■ Task description
With pictures removed, print the listing exactly.

-=-=-

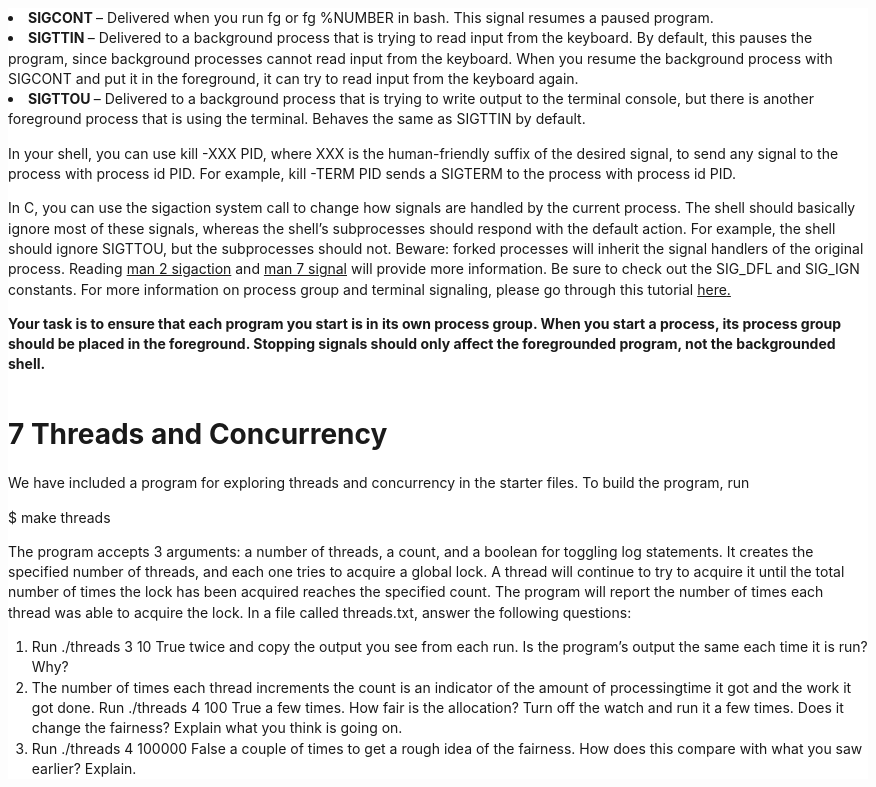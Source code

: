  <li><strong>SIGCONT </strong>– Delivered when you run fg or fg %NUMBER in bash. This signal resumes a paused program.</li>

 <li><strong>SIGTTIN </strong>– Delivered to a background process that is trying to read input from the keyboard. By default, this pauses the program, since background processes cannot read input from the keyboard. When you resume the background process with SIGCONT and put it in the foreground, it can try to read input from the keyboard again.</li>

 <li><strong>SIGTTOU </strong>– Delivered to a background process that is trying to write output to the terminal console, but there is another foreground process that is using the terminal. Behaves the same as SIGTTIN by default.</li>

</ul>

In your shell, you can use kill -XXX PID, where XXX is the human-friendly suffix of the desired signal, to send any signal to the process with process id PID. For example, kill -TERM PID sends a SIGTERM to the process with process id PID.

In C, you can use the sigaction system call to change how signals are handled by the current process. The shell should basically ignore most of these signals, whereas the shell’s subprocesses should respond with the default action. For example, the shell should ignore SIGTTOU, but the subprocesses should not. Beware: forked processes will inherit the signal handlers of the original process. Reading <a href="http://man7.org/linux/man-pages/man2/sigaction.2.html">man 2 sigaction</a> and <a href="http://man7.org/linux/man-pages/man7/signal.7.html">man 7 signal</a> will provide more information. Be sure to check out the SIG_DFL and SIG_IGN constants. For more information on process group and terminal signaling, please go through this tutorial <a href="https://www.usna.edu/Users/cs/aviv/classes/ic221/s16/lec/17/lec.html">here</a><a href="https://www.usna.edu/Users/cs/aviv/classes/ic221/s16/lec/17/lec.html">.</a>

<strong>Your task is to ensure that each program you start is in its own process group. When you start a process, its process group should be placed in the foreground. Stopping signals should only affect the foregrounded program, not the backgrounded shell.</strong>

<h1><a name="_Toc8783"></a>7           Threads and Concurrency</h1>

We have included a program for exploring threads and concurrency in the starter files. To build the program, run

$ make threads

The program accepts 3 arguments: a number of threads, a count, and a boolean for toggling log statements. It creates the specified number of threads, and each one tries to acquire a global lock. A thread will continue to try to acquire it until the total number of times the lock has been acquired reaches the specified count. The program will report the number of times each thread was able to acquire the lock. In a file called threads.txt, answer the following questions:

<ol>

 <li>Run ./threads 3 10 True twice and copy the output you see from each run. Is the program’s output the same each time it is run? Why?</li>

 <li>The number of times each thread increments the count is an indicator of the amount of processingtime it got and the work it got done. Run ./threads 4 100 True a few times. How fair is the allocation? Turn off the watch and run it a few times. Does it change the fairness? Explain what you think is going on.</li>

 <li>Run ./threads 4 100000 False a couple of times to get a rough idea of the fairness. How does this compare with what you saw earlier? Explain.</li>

-=-=-

■ Result
Source code

:  <li><strong>SIGCONT </strong>– Delivered when you run fg or fg %NUMBER in bash. This signal resumes a paused program.</li>

 <li><strong>SIGTTIN </strong>– Delivered to a background process that is trying to read input from the keyboard. By default, this pauses the program, since background processes cannot read input from the keyboard. When you resume the background process with SIGCONT and put it in the foreground, it can try to read input from the keyboard again.</li>

 <li><strong>SIGTTOU </strong>– Delivered to a background process that is trying to write output to the terminal console, but there is another foreground process that is using the terminal. Behaves the same as SIGTTIN by default.</li>

</ul>

In your shell, you can use kill -XXX PID, where XXX is the human-friendly suffix of the desired signal, to send any signal to the process with process id PID. For example, kill -TERM PID sends a SIGTERM to the process with process id PID.

In C, you can use the sigaction system call to change how signals are handled by the current process. The shell should basically ignore most of these signals, whereas the shell’s subprocesses should respond with the default action. For example, the shell should ignore SIGTTOU, but the subprocesses should not. Beware: forked processes will inherit the signal handlers of the original process. Reading <a href="http://man7.org/linux/man-pages/man2/sigaction.2.html">man 2 sigaction</a> and <a href="http://man7.org/linux/man-pages/man7/signal.7.html">man 7 signal</a> will provide more information. Be sure to check out the SIG_DFL and SIG_IGN constants. For more information on process group and terminal signaling, please go through this tutorial <a href="https://www.usna.edu/Users/cs/aviv/classes/ic221/s16/lec/17/lec.html">here</a><a href="https://www.usna.edu/Users/cs/aviv/classes/ic221/s16/lec/17/lec.html">.</a>

<strong>Your task is to ensure that each program you start is in its own process group. When you start a process, its process group should be placed in the foreground. Stopping signals should only affect the foregrounded program, not the backgrounded shell.</strong>

<h1><a name="_Toc8783"></a>7           Threads and Concurrency</h1>

We have included a program for exploring threads and concurrency in the starter files. To build the program, run

$ make threads

The program accepts 3 arguments: a number of threads, a count, and a boolean for toggling log statements. It creates the specified number of threads, and each one tries to acquire a global lock. A thread will continue to try to acquire it until the total number of times the lock has been acquired reaches the specified count. The program will report the number of times each thread was able to acquire the lock. In a file called threads.txt, answer the following questions:

<ol>

 <li>Run ./threads 3 10 True twice and copy the output you see from each run. Is the program’s output the same each time it is run? Why?</li>

 <li>The number of times each thread increments the count is an indicator of the amount of processingtime it got and the work it got done. Run ./threads 4 100 True a few times. How fair is the allocation? Turn off the watch and run it a few times. Does it change the fairness? Explain what you think is going on.</li>

 <li>Run ./threads 4 100000 False a couple of times to get a rough idea of the fairness. How does this compare with what you saw earlier? Explain.</li>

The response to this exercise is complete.